▶ _WHAT TO DO_: Your answer consists of the lines in the data that contain "instr". Copy each of them.

▶ _ENTRIES SUPPLIED_:
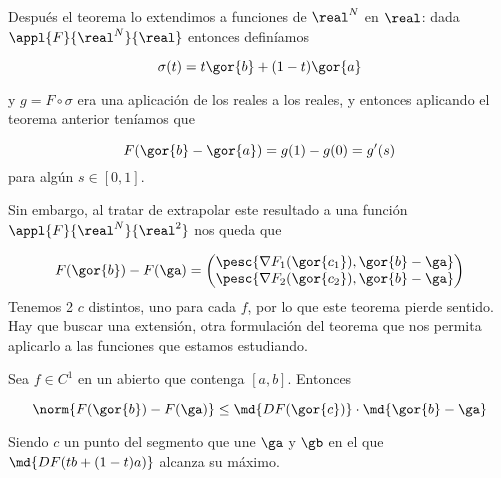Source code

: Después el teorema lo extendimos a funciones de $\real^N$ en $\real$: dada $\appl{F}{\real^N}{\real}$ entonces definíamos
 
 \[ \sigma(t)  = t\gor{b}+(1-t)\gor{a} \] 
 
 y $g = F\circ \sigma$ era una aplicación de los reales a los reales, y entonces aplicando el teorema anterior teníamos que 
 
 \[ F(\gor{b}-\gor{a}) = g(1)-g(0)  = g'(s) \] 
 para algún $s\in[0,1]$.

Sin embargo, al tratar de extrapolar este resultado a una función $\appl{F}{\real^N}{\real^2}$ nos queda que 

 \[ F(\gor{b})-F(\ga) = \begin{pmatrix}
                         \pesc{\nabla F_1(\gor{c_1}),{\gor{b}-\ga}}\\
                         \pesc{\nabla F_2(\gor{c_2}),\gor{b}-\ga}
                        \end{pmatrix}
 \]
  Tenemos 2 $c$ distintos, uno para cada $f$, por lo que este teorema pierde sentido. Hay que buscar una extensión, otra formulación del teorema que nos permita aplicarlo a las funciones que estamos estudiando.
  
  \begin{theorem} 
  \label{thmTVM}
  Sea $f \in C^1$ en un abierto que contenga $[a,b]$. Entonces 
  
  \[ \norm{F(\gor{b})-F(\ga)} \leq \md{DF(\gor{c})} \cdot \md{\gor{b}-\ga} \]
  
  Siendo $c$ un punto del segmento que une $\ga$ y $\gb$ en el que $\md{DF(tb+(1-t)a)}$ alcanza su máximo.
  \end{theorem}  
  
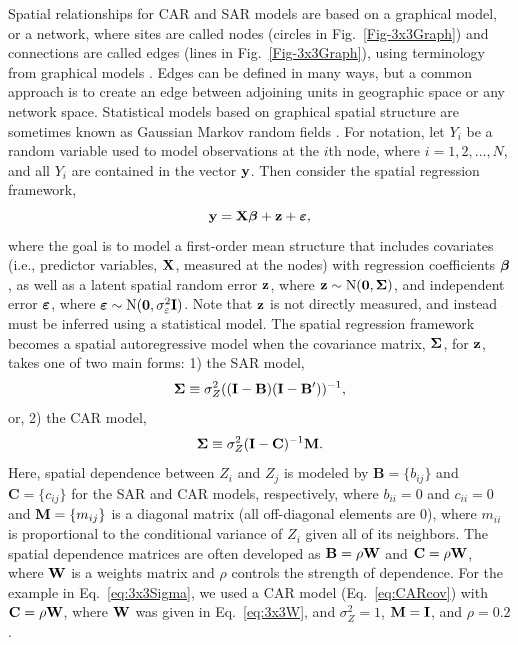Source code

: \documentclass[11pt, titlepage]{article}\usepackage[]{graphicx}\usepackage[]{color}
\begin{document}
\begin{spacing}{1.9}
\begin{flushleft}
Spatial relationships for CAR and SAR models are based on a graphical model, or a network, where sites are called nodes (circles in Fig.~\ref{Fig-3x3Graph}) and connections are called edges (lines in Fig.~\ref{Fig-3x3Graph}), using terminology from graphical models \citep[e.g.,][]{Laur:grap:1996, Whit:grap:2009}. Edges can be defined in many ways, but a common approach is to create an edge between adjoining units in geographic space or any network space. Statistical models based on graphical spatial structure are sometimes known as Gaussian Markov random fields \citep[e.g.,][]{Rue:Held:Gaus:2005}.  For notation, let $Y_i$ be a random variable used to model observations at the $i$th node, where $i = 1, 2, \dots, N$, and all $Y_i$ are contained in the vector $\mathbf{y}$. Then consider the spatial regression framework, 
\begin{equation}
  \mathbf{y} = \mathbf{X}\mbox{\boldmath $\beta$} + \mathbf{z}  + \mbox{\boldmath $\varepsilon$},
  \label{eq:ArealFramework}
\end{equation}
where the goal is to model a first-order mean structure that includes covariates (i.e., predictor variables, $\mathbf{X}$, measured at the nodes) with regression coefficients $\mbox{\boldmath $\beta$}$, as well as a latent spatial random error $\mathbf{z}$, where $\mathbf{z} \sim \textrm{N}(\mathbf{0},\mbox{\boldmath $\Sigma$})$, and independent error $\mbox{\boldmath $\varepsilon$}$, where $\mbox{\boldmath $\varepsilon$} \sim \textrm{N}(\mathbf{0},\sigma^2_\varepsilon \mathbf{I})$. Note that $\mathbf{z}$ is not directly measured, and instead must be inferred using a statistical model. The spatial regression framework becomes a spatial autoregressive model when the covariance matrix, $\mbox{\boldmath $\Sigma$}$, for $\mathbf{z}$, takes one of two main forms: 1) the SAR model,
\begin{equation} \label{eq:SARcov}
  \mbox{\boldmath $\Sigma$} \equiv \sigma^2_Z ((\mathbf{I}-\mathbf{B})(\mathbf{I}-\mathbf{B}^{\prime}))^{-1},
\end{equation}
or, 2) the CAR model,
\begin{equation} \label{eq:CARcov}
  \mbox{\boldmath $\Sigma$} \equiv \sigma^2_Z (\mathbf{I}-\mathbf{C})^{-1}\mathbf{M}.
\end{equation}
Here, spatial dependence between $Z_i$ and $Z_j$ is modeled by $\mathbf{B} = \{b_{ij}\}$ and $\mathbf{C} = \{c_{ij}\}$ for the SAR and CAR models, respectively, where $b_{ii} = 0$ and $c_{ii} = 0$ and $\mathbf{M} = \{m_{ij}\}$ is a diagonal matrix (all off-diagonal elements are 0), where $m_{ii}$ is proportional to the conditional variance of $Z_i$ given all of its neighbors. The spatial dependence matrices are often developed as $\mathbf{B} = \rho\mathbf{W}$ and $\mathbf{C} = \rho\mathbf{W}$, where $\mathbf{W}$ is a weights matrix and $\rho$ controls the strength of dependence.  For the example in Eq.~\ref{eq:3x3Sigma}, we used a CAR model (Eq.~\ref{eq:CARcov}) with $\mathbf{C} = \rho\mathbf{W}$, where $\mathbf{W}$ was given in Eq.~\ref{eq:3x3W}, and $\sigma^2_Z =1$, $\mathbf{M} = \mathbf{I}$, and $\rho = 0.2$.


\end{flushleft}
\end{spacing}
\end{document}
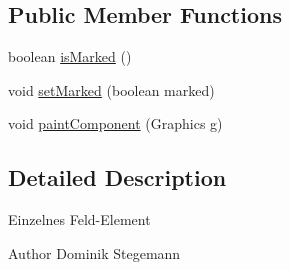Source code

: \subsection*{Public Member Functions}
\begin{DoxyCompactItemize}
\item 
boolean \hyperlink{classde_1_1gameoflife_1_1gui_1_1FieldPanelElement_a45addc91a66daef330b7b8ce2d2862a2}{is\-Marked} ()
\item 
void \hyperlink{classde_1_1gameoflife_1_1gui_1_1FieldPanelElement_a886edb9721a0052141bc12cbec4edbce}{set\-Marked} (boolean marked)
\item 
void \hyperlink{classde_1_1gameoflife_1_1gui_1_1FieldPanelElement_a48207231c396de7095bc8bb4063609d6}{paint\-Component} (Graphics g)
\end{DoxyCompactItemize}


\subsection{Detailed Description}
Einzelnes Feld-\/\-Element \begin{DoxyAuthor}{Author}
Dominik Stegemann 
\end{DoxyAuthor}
* * *
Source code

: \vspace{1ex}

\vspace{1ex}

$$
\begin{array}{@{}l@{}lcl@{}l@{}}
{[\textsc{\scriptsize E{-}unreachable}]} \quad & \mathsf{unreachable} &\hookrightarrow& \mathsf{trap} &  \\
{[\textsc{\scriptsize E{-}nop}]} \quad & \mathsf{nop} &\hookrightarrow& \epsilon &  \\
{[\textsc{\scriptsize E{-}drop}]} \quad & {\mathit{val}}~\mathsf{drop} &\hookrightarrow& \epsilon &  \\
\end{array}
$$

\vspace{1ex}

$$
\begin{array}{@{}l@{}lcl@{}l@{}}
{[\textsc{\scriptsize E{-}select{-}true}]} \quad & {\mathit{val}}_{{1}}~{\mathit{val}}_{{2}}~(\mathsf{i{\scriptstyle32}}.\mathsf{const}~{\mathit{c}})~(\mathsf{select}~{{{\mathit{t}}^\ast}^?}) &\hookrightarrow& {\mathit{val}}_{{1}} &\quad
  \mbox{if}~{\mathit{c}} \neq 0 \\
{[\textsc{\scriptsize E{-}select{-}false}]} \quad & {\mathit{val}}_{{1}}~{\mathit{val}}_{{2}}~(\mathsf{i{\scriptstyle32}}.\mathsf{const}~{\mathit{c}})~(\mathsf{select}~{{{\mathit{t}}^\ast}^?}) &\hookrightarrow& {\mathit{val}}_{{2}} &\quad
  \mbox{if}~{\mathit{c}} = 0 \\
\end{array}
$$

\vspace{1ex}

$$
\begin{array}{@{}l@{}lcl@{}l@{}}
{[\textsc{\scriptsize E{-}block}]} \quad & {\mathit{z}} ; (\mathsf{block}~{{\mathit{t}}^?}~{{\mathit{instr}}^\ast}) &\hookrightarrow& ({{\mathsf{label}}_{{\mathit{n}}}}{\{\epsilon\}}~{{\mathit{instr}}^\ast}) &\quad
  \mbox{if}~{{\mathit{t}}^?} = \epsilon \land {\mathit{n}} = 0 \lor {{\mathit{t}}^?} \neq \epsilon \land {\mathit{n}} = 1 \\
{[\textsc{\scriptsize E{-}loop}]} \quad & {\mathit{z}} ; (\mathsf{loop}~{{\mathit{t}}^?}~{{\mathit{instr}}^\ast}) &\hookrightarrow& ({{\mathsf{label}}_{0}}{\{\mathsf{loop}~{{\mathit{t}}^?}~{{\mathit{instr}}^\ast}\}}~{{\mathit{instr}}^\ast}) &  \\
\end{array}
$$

▶ _WRITTEN SOLUTION_:
{[\textsc{\scriptsize E{-}block}]} \quad & {\mathit{z}} ; (\mathsf{block}~{{\mathit{t}}^?}~{{\mathit{instr}}^\ast}) &\hookrightarrow& ({{\mathsf{label}}_{{\mathit{n}}}}{\{\epsilon\}}~{{\mathit{instr}}^\ast}) &\quad
{[\textsc{\scriptsize E{-}loop}]} \quad & {\mathit{z}} ; (\mathsf{loop}~{{\mathit{t}}^?}~{{\mathit{instr}}^\ast}) &\hookrightarrow& ({{\mathsf{label}}_{0}}{\{\mathsf{loop}~{{\mathit{t}}^?}~{{\mathit{instr}}^\ast}\}}~{{\mathit{instr}}^\ast}) &  \\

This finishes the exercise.